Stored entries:
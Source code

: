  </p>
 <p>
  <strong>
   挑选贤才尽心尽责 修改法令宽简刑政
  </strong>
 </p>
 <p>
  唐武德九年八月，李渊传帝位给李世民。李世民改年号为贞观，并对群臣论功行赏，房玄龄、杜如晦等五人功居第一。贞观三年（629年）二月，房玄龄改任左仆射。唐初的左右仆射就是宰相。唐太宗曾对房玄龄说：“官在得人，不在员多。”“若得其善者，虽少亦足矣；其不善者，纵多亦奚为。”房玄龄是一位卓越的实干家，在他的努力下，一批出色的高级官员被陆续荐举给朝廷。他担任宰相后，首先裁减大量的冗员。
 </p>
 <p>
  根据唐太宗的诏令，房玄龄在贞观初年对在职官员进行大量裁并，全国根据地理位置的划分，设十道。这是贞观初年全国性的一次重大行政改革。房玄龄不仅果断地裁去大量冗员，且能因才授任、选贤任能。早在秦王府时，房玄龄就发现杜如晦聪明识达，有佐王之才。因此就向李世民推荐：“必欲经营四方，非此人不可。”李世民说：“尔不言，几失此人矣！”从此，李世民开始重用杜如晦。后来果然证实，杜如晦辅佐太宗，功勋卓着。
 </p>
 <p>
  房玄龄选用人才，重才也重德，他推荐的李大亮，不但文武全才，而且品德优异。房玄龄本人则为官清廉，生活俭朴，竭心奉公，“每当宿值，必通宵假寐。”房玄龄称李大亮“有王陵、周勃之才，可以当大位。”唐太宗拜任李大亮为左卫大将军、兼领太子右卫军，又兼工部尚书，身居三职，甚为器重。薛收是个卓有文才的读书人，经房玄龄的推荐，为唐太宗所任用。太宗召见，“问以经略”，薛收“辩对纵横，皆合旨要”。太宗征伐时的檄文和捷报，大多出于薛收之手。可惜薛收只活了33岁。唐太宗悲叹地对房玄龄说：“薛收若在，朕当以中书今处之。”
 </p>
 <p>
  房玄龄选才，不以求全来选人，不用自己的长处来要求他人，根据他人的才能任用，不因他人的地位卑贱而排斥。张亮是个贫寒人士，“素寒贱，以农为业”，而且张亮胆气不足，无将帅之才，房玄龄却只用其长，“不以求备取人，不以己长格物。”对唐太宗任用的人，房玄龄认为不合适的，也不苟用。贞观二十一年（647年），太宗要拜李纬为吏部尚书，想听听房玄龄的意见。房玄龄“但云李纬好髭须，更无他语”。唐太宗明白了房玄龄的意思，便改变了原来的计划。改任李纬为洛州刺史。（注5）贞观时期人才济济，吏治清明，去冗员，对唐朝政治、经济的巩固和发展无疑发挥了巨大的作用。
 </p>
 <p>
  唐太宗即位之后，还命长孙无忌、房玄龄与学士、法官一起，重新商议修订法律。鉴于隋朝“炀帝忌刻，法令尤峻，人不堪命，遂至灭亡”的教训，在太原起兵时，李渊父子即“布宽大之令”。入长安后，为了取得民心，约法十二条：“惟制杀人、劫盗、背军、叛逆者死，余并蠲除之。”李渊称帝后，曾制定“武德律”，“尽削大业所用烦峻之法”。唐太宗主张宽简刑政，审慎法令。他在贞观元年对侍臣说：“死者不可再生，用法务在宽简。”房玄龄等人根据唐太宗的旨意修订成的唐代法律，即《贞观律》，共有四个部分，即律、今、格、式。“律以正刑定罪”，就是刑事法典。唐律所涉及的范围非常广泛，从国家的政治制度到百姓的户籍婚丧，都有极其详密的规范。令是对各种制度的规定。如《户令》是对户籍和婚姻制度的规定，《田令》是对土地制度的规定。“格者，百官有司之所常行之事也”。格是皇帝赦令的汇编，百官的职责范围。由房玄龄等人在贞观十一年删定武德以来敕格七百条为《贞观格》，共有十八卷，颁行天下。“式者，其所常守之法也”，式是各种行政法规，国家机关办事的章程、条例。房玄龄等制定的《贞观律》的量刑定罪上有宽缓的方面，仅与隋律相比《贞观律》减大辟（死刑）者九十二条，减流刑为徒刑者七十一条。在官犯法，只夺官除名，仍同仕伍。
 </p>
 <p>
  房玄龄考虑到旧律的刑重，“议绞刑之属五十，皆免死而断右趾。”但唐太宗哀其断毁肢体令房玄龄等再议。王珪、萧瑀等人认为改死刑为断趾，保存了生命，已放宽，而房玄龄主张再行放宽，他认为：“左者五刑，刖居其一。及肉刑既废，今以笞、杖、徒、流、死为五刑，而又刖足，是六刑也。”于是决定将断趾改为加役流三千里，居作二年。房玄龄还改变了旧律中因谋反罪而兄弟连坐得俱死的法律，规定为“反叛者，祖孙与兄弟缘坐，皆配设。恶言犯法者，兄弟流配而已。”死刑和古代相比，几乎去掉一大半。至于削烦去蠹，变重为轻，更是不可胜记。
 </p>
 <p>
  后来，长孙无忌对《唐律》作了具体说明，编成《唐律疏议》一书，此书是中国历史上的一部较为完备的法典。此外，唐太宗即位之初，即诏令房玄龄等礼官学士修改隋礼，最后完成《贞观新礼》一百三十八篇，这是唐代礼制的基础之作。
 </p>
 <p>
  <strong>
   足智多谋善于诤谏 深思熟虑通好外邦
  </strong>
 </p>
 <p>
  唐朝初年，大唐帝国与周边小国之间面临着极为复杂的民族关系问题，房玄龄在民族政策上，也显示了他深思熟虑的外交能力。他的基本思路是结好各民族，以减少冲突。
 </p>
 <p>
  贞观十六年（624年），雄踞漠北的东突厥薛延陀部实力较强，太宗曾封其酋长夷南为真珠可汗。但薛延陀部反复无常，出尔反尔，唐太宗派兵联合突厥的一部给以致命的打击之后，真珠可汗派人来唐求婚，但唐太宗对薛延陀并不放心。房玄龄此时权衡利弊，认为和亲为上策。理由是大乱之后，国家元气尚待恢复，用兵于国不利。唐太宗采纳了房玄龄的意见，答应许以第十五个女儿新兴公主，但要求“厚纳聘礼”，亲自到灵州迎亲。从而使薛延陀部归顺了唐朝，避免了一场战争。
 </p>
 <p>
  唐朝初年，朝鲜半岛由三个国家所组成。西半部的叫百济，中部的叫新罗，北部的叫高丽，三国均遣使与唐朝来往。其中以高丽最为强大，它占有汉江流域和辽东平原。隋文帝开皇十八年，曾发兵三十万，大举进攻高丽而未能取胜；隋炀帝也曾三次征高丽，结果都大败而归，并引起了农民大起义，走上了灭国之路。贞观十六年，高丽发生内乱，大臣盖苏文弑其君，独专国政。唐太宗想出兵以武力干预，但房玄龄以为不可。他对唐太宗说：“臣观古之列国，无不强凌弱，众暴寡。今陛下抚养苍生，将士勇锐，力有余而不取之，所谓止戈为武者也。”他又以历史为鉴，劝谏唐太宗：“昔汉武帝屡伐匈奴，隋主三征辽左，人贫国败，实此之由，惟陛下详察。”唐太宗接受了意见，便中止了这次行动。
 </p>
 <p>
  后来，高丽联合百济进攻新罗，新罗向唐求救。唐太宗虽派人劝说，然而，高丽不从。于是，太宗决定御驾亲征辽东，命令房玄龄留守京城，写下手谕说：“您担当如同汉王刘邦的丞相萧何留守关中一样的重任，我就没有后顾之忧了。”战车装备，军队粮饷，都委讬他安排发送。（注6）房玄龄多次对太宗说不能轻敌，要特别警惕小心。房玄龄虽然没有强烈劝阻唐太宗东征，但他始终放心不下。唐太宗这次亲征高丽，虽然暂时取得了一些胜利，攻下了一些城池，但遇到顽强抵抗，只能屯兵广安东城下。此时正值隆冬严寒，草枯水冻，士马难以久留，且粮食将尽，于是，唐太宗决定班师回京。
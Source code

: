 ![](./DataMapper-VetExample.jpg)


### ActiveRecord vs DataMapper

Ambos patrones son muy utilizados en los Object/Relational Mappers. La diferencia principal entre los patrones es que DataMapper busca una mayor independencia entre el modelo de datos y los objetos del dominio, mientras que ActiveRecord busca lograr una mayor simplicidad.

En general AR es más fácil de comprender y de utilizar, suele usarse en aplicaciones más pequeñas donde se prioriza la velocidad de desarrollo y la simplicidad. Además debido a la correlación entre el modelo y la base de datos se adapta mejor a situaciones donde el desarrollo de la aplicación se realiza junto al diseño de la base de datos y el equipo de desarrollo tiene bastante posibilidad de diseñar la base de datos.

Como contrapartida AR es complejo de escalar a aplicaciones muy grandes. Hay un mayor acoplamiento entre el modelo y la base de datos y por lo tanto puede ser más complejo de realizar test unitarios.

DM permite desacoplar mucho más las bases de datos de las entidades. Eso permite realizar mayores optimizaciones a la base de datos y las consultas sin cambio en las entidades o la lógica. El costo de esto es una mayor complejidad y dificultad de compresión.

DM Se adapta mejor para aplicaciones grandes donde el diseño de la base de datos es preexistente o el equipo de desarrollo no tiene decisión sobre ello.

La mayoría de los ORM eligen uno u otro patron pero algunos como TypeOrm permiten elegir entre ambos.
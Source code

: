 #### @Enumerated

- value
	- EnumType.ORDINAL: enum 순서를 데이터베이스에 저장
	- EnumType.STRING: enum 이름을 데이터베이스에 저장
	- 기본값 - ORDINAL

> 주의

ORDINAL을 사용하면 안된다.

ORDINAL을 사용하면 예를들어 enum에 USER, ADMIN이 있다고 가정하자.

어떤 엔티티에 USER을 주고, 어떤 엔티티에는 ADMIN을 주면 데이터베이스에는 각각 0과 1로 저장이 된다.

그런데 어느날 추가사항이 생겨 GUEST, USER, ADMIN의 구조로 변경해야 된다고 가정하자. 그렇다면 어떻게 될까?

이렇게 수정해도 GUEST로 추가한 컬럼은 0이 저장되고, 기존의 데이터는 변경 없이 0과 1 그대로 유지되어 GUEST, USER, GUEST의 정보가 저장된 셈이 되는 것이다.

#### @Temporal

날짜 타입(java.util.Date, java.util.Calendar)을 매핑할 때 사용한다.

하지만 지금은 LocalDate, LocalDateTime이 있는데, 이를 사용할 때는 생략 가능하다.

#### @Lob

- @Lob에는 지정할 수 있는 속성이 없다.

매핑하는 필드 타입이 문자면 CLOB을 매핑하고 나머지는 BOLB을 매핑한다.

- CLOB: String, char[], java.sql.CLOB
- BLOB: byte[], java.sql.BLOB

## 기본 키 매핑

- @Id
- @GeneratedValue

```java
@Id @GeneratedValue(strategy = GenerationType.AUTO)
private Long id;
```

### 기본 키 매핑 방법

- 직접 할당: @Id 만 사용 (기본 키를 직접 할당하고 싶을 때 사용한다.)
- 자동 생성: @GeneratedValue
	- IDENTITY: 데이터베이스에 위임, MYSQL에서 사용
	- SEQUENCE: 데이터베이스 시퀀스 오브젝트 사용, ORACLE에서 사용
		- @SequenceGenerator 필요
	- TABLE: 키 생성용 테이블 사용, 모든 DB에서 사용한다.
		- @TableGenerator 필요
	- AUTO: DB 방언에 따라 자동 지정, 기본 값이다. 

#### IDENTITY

◆ **What needs to be done**
Where a line in the records above includes the string "ORDINAL을", show it.

◆ **Exercise output**
ORDINAL을 사용하면 안된다.
ORDINAL을 사용하면 예를들어 enum에 USER, ADMIN이 있다고 가정하자.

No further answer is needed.